October 14, 2015 (Washington, DC)—Today, Center for Food Safety released a new report, "America's Secret Animal Drug Problem: How lack of transparency is endangering human health and animal welfare." The comprehensive report surveys the current available safety information on commonly used animal drugs, finding that many urgently demand reexamination by the FDA. These include beta-agonists like ractopamine, steroid hormones, antioxidants, arsenicals, cocciodiostats, and antibiotics.
"FDA is required by law to ensure animal drugs are safe for both humans and animals. Yet, our investigation revealed that numerous drugs on the market today may pose significant threats to human, animal, and environmental health. In the case of other drugs, there is alarmingly little information," said Cristina Stella, attorney with Center for Food Safety and one of the report authors. "FDA's current drug safety review system is simply untenable and could potentially cause significant harm."
Food animal production has shifted dramatically in the past several decades toward large factory-style facilities. By some estimates, 99.9 percent of chicken and 78 percent of beef consumed in the United States comes from animal factories, or Concentrated Animal Feeding Operations (CAFOs). To keep pace with the increasing growth and concentration of livestock, the animal agriculture industry uses over 450 animal drugs, drug combinations, and other feed additives, often to promote animal growth and to suppress the pathogens and disease that result from heavily-concentrated farm animal confinement. Many industrial food animal producers regularly use drugs for reasons that have nothing to do with medical necessity or animal health—but solely to increase production.

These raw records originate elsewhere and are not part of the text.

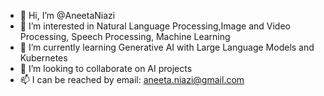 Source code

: - 👋 Hi, I’m @AneetaNiazi
- 👀 I’m interested in Natural Language Processing,Image and Video Processing, Speech Processing, Machine Learning
- 🌱 I’m currently learning Generative AI with Large Language Models and Kubernetes
- 💞️ I’m looking to collaborate on AI projects
- 📫 I can be reached by email: aneeta.niazi@gmail.com

<!---
AneetaNiazi/AneetaNiazi is a ✨ special ✨ repository because its `README.md` (this file) appears on your GitHub profile.
You can click the Preview link to take a look at your changes.
--->
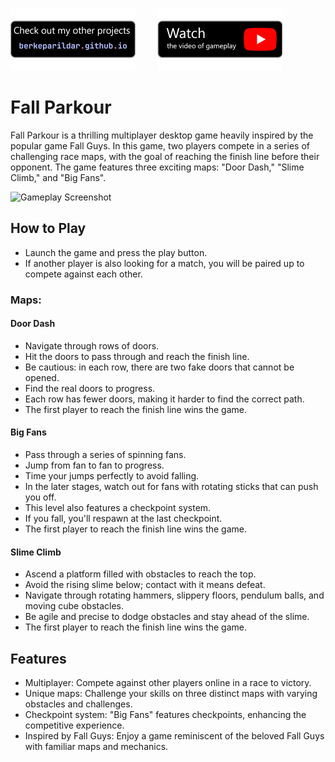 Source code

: [![Badge 1](media/pf.png)](https://berkeparildar.github.io/games/)&nbsp;&nbsp;&nbsp;&nbsp;&nbsp;&nbsp;&nbsp;&nbsp;
[![Badge 2](media/ty.png)](https://youtu.be/jMtXLuWaQ-k)&nbsp;&nbsp;&nbsp;&nbsp;&nbsp;&nbsp;&nbsp;&nbsp;

# Fall Parkour
Fall Parkour is a thrilling multiplayer desktop game heavily inspired by the popular game Fall Guys. In this game, two players compete in a series of challenging race maps, with the goal of reaching the finish line before their opponent. The game features three exciting maps: "Door Dash," "Slime Climb," and "Big Fans".

<img src="media/sc.gif" alt="Gameplay Screenshot" height="240">

## How to Play

- Launch the game and press the play button.
- If another player is also looking for a match, you will be paired up to compete against each other.
### Maps:

#### Door Dash

- Navigate through rows of doors.
- Hit the doors to pass through and reach the finish line.
- Be cautious: in each row, there are two fake doors that cannot be opened.
- Find the real doors to progress.
- Each row has fewer doors, making it harder to find the correct path.
- The first player to reach the finish line wins the game.

#### Big Fans

- Pass through a series of spinning fans.
- Jump from fan to fan to progress.
- Time your jumps perfectly to avoid falling.
- In the later stages, watch out for fans with rotating sticks that can push you off.
- This level also features a checkpoint system.
- If you fall, you'll respawn at the last checkpoint.
- The first player to reach the finish line wins the game.

#### Slime Climb

- Ascend a platform filled with obstacles to reach the top.
- Avoid the rising slime below; contact with it means defeat.
- Navigate through rotating hammers, slippery floors, pendulum balls, and moving cube obstacles.
- Be agile and precise to dodge obstacles and stay ahead of the slime.
- The first player to reach the finish line wins the game.

## Features

- Multiplayer: Compete against other players online in a race to victory.
- Unique maps: Challenge your skills on three distinct maps with varying obstacles and challenges.
- Checkpoint system: "Big Fans" features checkpoints, enhancing the competitive experience.
- Inspired by Fall Guys: Enjoy a game reminiscent of the beloved Fall Guys with familiar maps and mechanics.

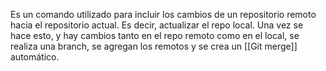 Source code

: Es un comando utilizado para incluir los cambios de un repositorio remoto hacia el repositorio actual. Es decir, actualizar el repo local. Una vez se hace esto, y hay cambios tanto en el repo remoto como en el local, se realiza una branch, se agregan los remotos y se crea un [[Git merge]] automático.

In its investigation, CFS found that FDA has alarmingly little information regarding the impacts of animal drugs, with few comprehensive, scientific studies investigating the potential impacts of approved drugs on the environment, non-target organisms, and human health. Yet the information that is available is worthy of concern. The report concludes that some drugs on the market today may pose significant threats to humans or animals, ranging from the creation of drug-resistant pathogens that threaten public health, exposure to hormone residues with known impacts on humans and non-target species, and impacts on animals resulting in severe debilitations, to name a few.
"Until FDA thoroughly assesses the safety of animal drugs, and withdraws those found to be unsafe, the well-being of farm animals, consumers, and the environment are put at risk by an industry that thrives on keeping the government and the public in the dark," said Cameron Harsh, research manager at Center for Food Safety and report author.
The report also finds that FDA's involvement in the oversight of approved animal drugs is extremely limited unless or until questions arise about a drug's safety. FDA does not routinely monitor emerging data on approved drugs; instead it relies on others, such as public interest watchdog groups like CFS, to bring the data to its attention. The successful effort to remove arsenic-based compounds from animal feed, spearheaded by CFS, is a prime example of how a dangerous drug would have remained on the market indefinitely unless outside parties intervened. Rather than use its authority to reevaluate the safety of approved animal drugs or require drug manufacturers to do so, FDA has placed the burden on the public to conduct investigations to protect their own wellbeing.
Based on its findings, the report advocates that FDA undertake several policy changes, including to:
Immediately suspend approval for any drug that presents an imminent hazard to the health of humans or animals;
Increase transparency regarding the agency's scientific data on the safety of animal drugs;
Conduct systematic re-reviews of drug safety, with the burden on industry to prove safety;
Collaborate with the U.S. Department of Agriculture to collect producer-level drug usage data.
In addition, the report notes that the Federal Food, Drug, and Cosmetic Act allows states and localities to regulate animal drug usage in the absence of federal regulation and encourages such actions in the interest of public health. Lastly, the report encourages consumers to continue exerting market pressure to call upon food producers and drug manufacturers to reduce the use and production, respectively, of harmful animal drugs. The recently released scorecard report "Chain Reaction" demonstrates the tremendous public pressure food retailers are facing regarding the use of antibiotics in animal agriculture, and how the savviest companies are responding accordingly.